(Items listed in a dataset)
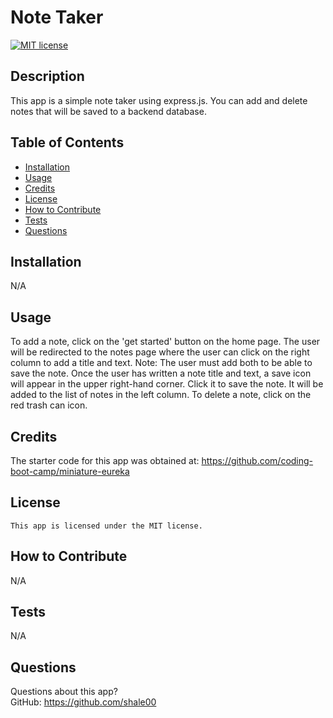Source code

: # Note Taker

  [![MIT license](https://img.shields.io/badge/License-MIT-blue.svg)](https://lbesson.mit-license.org/)

  ## Description
  This app is a simple note taker using express.js. You can add and delete notes that will be saved to a backend database.

  ## Table of Contents
  * [Installation](#installation)
  * [Usage](#usage)
  * [Credits](#credits)
  * [License](#license)
  * [How to Contribute](#how-to-contribute)
  * [Tests](#tests)
  * [Questions](#questions)
  
  ## Installation
  N/A

  ## Usage
  To add a note, click on the 'get started' button on the home page. The user will be redirected to the notes page where the user can click on the right column to add a title and text. Note: The user must add both to be able to save the note. Once the user has written a note title and text, a save icon will appear in the upper right-hand corner. Click it to save the note. It will be added to the list of notes in the left column. To delete a note, click on the red trash can icon.

  ## Credits
  The starter code for this app was obtained at: https://github.com/coding-boot-camp/miniature-eureka

  ## License
    This app is licensed under the MIT license.

  ## How to Contribute
  N/A

  ## Tests
  N/A

  ## Questions
  Questions about this app?  
  GitHub: https://github.com/shale00  
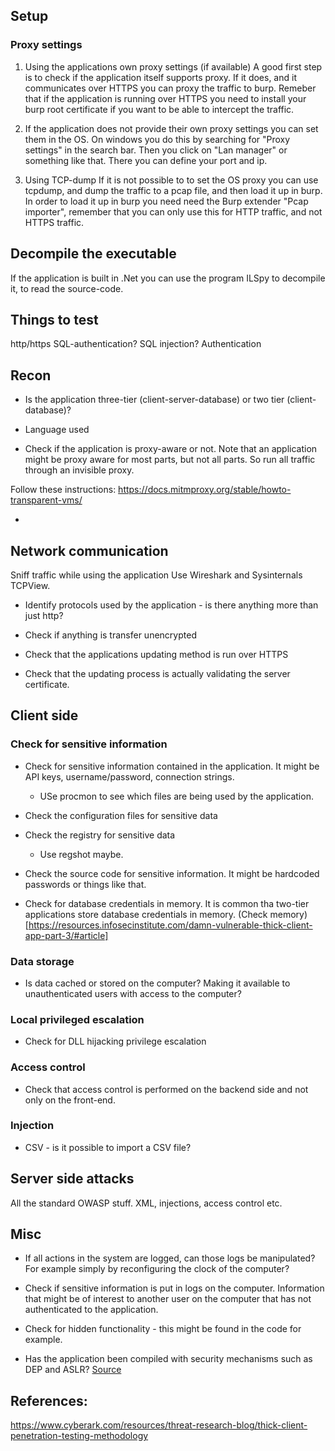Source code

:

## Setup

### Proxy settings

1. Using the applications own proxy settings (if available)
A good first step is to check if the application itself supports proxy. If it does, and it communicates over HTTPS you can proxy the traffic to burp.
Remeber that if the application is running over HTTPS you need to install your burp root certificate if you want to be able to intercept the traffic.

2. If the application does not provide their own proxy settings you can set them in the OS.
On windows you do this by searching for "Proxy settings" in the search bar. Then you click on "Lan manager" or something like that. There you can define your port and ip.


3. Using TCP-dump
If it is not possible to to set the OS proxy you can use tcpdump, and dump the traffic to a pcap file, and then load it up in burp.
In order to load it up in burp you need need the Burp extender "Pcap importer", remember that you can only use this for HTTP traffic, and not HTTPS traffic.

## Decompile the executable

If the application is built in .Net you can use the program ILSpy to decompile it, to read the source-code.

## Things to test

http/https
SQL-authentication? SQL injection?
Authentication


## Recon

- Is the application three-tier (client-server-database) or two tier (client-database)?

- Language used

- Check if the application is proxy-aware or not. Note that an application might be proxy aware for most parts, but not all parts. So run all traffic through an invisible proxy.

Follow these instructions: https://docs.mitmproxy.org/stable/howto-transparent-vms/

- 

## Network communication

Sniff traffic while using the application
Use Wireshark and Sysinternals TCPView.


- Identify protocols used by the application - is there anything more than just http?

- Check if anything is transfer unencrypted

- Check that the applications updating method is run over HTTPS

- Check that the updating process is actually validating the server certificate.




## Client side

### Check for sensitive information

- Check for sensitive information contained in the application. It might be API keys, username/password, connection strings.
    - USe procmon to see which files are being used by the application.

- Check the configuration files for sensitive data

- Check the registry for sensitive data
    - Use regshot maybe.

- Check the source code for sensitive information. It might be hardcoded passwords or things like that.

- Check for database credentials in memory. It is common tha two-tier applications store database credentials in memory. (Check memory)[https://resources.infosecinstitute.com/damn-vulnerable-thick-client-app-part-3/#article]


### Data storage

- Is data cached or stored on the computer? Making it available to unauthenticated users with access to the computer?


### Local privileged escalation

- Check for DLL hijacking privilege escalation


### Access control

- Check that access control is performed on the backend side and not only on the front-end.


### Injection

- CSV - is it possible to import a CSV file?

## Server side attacks

All the standard OWASP stuff. XML, injections, access control etc.

## Misc

- If all actions in the system are logged, can those logs be manipulated? For example simply by reconfiguring the clock of the computer?

- Check if sensitive information is put in logs on the computer. Information that might be of interest to another user on the computer that has not authenticated to the application.

- Check for hidden functionality - this might be found in the code for example.

- Has the application been compiled with security mechanisms such as DEP and ASLR? [Source](https://resources.infosecinstitute.com/damn-vulnerable-thick-client-app-part-8/#article)

## References:

https://www.cyberark.com/resources/threat-research-blog/thick-client-penetration-testing-methodology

» Task goal: Leave out every line above except those from the line with "Remeber that if" up to and including the line with "2. If the application", and copy those exactly.

» Response:
Remeber that if the application is running over HTTPS you need to install your burp root certificate if you want to be able to intercept the traffic.

2. If the application does not provide their own proxy settings you can set them in the OS.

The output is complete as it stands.